## ACTIVITY
Word for word, reproduce each entry.

RECORDS below:

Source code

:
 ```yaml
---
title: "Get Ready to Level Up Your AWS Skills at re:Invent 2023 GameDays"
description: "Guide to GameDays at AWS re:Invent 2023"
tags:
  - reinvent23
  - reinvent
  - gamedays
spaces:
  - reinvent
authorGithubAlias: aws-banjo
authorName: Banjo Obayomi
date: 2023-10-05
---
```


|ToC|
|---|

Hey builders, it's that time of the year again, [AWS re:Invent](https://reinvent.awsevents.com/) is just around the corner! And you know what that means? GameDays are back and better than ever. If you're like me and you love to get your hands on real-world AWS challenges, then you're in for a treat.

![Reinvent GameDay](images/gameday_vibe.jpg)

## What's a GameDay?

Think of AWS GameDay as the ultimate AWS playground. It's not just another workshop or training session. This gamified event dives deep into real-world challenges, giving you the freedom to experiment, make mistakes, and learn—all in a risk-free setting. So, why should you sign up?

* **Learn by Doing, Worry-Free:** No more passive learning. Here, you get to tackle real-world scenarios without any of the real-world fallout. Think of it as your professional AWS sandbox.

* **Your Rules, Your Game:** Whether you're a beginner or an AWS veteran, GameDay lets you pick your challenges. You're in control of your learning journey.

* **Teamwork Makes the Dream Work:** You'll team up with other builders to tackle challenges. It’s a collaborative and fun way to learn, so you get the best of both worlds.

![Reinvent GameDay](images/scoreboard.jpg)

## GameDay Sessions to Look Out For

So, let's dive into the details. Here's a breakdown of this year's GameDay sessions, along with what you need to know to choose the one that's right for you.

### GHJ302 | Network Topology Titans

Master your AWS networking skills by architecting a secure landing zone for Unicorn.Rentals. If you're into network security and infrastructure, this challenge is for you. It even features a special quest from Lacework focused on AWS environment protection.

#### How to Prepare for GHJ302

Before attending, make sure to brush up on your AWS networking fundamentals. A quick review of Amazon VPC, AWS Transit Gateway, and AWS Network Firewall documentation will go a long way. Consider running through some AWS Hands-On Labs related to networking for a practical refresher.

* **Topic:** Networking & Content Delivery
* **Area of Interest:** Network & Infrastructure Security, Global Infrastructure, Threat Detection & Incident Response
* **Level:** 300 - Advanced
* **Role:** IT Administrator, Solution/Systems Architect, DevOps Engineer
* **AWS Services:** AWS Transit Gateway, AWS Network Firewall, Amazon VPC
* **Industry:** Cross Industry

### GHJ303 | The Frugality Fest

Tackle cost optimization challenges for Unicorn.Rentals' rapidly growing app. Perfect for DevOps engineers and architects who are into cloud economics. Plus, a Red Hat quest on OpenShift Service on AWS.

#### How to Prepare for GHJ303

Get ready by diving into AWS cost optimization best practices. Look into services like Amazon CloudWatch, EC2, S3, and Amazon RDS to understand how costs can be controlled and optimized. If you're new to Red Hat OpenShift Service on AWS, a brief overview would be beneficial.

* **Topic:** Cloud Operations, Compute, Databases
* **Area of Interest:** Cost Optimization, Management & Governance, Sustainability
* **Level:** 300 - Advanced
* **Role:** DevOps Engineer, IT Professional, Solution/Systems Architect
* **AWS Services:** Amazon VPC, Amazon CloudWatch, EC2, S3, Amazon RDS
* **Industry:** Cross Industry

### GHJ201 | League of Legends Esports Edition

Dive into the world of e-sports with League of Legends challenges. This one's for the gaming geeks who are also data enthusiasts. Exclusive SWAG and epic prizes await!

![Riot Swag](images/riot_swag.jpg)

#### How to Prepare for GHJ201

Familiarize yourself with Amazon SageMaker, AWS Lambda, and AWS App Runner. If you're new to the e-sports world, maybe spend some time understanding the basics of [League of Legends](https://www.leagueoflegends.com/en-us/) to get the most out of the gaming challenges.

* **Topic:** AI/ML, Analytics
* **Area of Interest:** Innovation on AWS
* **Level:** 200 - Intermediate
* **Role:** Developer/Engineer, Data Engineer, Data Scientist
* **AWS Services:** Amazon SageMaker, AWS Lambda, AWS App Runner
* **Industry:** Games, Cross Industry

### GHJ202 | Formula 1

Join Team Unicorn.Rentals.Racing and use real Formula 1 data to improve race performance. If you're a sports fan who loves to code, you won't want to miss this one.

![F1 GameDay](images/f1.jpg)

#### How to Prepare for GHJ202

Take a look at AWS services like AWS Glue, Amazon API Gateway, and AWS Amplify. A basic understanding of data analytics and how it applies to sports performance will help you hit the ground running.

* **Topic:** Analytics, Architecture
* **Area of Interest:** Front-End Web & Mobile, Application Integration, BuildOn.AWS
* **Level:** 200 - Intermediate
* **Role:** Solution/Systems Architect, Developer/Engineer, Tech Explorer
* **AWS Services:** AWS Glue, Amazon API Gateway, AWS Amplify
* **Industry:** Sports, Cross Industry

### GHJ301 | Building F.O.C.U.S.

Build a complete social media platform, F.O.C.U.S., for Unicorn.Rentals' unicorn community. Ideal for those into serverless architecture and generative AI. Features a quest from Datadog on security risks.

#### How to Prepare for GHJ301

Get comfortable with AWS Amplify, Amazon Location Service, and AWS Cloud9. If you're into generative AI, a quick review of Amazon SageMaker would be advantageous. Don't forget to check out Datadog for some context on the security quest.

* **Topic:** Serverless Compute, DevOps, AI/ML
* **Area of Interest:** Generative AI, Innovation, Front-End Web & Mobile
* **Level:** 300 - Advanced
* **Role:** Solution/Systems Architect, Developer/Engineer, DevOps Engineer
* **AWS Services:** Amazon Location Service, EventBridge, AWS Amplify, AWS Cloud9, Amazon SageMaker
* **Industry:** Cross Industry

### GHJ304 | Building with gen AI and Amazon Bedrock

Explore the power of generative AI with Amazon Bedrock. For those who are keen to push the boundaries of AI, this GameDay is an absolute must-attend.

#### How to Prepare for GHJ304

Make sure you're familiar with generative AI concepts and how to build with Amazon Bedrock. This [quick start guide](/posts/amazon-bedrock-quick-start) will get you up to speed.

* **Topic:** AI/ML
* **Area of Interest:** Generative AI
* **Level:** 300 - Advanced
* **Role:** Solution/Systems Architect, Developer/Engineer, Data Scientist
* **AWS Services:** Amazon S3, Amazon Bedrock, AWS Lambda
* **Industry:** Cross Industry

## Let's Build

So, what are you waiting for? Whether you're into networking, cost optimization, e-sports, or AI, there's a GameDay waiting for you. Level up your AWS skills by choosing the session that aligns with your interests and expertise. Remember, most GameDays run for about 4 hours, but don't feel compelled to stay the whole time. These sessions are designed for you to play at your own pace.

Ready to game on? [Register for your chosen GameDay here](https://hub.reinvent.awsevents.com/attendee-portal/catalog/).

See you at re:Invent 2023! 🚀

End of RECORDS.

## RESULT
Source code

:
 ```yaml
---
title: "Get Ready to Level Up Your AWS Skills at re:Invent 2023 GameDays"
description: "Guide to GameDays at AWS re:Invent 2023"
tags:
  - reinvent23
  - reinvent
  - gamedays
spaces:
  - reinvent
authorGithubAlias: aws-banjo
authorName: Banjo Obayomi
date: 2023-10-05
---
```


|ToC|
|---|

Hey builders, it's that time of the year again, [AWS re:Invent](https://reinvent.awsevents.com/) is just around the corner! And you know what that means? GameDays are back and better than ever. If you're like me and you love to get your hands on real-world AWS challenges, then you're in for a treat.

![Reinvent GameDay](images/gameday_vibe.jpg)

## What's a GameDay?

Think of AWS GameDay as the ultimate AWS playground. It's not just another workshop or training session. This gamified event dives deep into real-world challenges, giving you the freedom to experiment, make mistakes, and learn—all in a risk-free setting. So, why should you sign up?

* **Learn by Doing, Worry-Free:** No more passive learning. Here, you get to tackle real-world scenarios without any of the real-world fallout. Think of it as your professional AWS sandbox.

* **Your Rules, Your Game:** Whether you're a beginner or an AWS veteran, GameDay lets you pick your challenges. You're in control of your learning journey.

* **Teamwork Makes the Dream Work:** You'll team up with other builders to tackle challenges. It’s a collaborative and fun way to learn, so you get the best of both worlds.

![Reinvent GameDay](images/scoreboard.jpg)

## GameDay Sessions to Look Out For

So, let's dive into the details. Here's a breakdown of this year's GameDay sessions, along with what you need to know to choose the one that's right for you.

### GHJ302 | Network Topology Titans

Master your AWS networking skills by architecting a secure landing zone for Unicorn.Rentals. If you're into network security and infrastructure, this challenge is for you. It even features a special quest from Lacework focused on AWS environment protection.

#### How to Prepare for GHJ302

Before attending, make sure to brush up on your AWS networking fundamentals. A quick review of Amazon VPC, AWS Transit Gateway, and AWS Network Firewall documentation will go a long way. Consider running through some AWS Hands-On Labs related to networking for a practical refresher.

* **Topic:** Networking & Content Delivery
* **Area of Interest:** Network & Infrastructure Security, Global Infrastructure, Threat Detection & Incident Response
* **Level:** 300 - Advanced
* **Role:** IT Administrator, Solution/Systems Architect, DevOps Engineer
* **AWS Services:** AWS Transit Gateway, AWS Network Firewall, Amazon VPC
* **Industry:** Cross Industry

### GHJ303 | The Frugality Fest

Tackle cost optimization challenges for Unicorn.Rentals' rapidly growing app. Perfect for DevOps engineers and architects who are into cloud economics. Plus, a Red Hat quest on OpenShift Service on AWS.

#### How to Prepare for GHJ303

Get ready by diving into AWS cost optimization best practices. Look into services like Amazon CloudWatch, EC2, S3, and Amazon RDS to understand how costs can be controlled and optimized. If you're new to Red Hat OpenShift Service on AWS, a brief overview would be beneficial.

* **Topic:** Cloud Operations, Compute, Databases
* **Area of Interest:** Cost Optimization, Management & Governance, Sustainability
* **Level:** 300 - Advanced
* **Role:** DevOps Engineer, IT Professional, Solution/Systems Architect
* **AWS Services:** Amazon VPC, Amazon CloudWatch, EC2, S3, Amazon RDS
* **Industry:** Cross Industry

### GHJ201 | League of Legends Esports Edition

Dive into the world of e-sports with League of Legends challenges. This one's for the gaming geeks who are also data enthusiasts. Exclusive SWAG and epic prizes await!

![Riot Swag](images/riot_swag.jpg)

#### How to Prepare for GHJ201

Familiarize yourself with Amazon SageMaker, AWS Lambda, and AWS App Runner. If you're new to the e-sports world, maybe spend some time understanding the basics of [League of Legends](https://www.leagueoflegends.com/en-us/) to get the most out of the gaming challenges.

* **Topic:** AI/ML, Analytics
* **Area of Interest:** Innovation on AWS
* **Level:** 200 - Intermediate
* **Role:** Developer/Engineer, Data Engineer, Data Scientist
* **AWS Services:** Amazon SageMaker, AWS Lambda, AWS App Runner
* **Industry:** Games, Cross Industry

### GHJ202 | Formula 1

Join Team Unicorn.Rentals.Racing and use real Formula 1 data to improve race performance. If you're a sports fan who loves to code, you won't want to miss this one.

![F1 GameDay](images/f1.jpg)

#### How to Prepare for GHJ202

Take a look at AWS services like AWS Glue, Amazon API Gateway, and AWS Amplify. A basic understanding of data analytics and how it applies to sports performance will help you hit the ground running.

* **Topic:** Analytics, Architecture
* **Area of Interest:** Front-End Web & Mobile, Application Integration, BuildOn.AWS
* **Level:** 200 - Intermediate
* **Role:** Solution/Systems Architect, Developer/Engineer, Tech Explorer
* **AWS Services:** AWS Glue, Amazon API Gateway, AWS Amplify
* **Industry:** Sports, Cross Industry

### GHJ301 | Building F.O.C.U.S.

Build a complete social media platform, F.O.C.U.S., for Unicorn.Rentals' unicorn community. Ideal for those into serverless architecture and generative AI. Features a quest from Datadog on security risks.

#### How to Prepare for GHJ301

Get comfortable with AWS Amplify, Amazon Location Service, and AWS Cloud9. If you're into generative AI, a quick review of Amazon SageMaker would be advantageous. Don't forget to check out Datadog for some context on the security quest.

* **Topic:** Serverless Compute, DevOps, AI/ML
* **Area of Interest:** Generative AI, Innovation, Front-End Web & Mobile
* **Level:** 300 - Advanced
* **Role:** Solution/Systems Architect, Developer/Engineer, DevOps Engineer
* **AWS Services:** Amazon Location Service, EventBridge, AWS Amplify, AWS Cloud9, Amazon SageMaker
* **Industry:** Cross Industry

### GHJ304 | Building with gen AI and Amazon Bedrock

Explore the power of generative AI with Amazon Bedrock. For those who are keen to push the boundaries of AI, this GameDay is an absolute must-attend.

#### How to Prepare for GHJ304

Make sure you're familiar with generative AI concepts and how to build with Amazon Bedrock. This [quick start guide](/posts/amazon-bedrock-quick-start) will get you up to speed.

* **Topic:** AI/ML
* **Area of Interest:** Generative AI
* **Level:** 300 - Advanced
* **Role:** Solution/Systems Architect, Developer/Engineer, Data Scientist
* **AWS Services:** Amazon S3, Amazon Bedrock, AWS Lambda
* **Industry:** Cross Industry

## Let's Build

So, what are you waiting for? Whether you're into networking, cost optimization, e-sports, or AI, there's a GameDay waiting for you. Level up your AWS skills by choosing the session that aligns with your interests and expertise. Remember, most GameDays run for about 4 hours, but don't feel compelled to stay the whole time. These sessions are designed for you to play at your own pace.

Ready to game on? [Register for your chosen GameDay here](https://hub.reinvent.awsevents.com/attendee-portal/catalog/).

See you at re:Invent 2023! 🚀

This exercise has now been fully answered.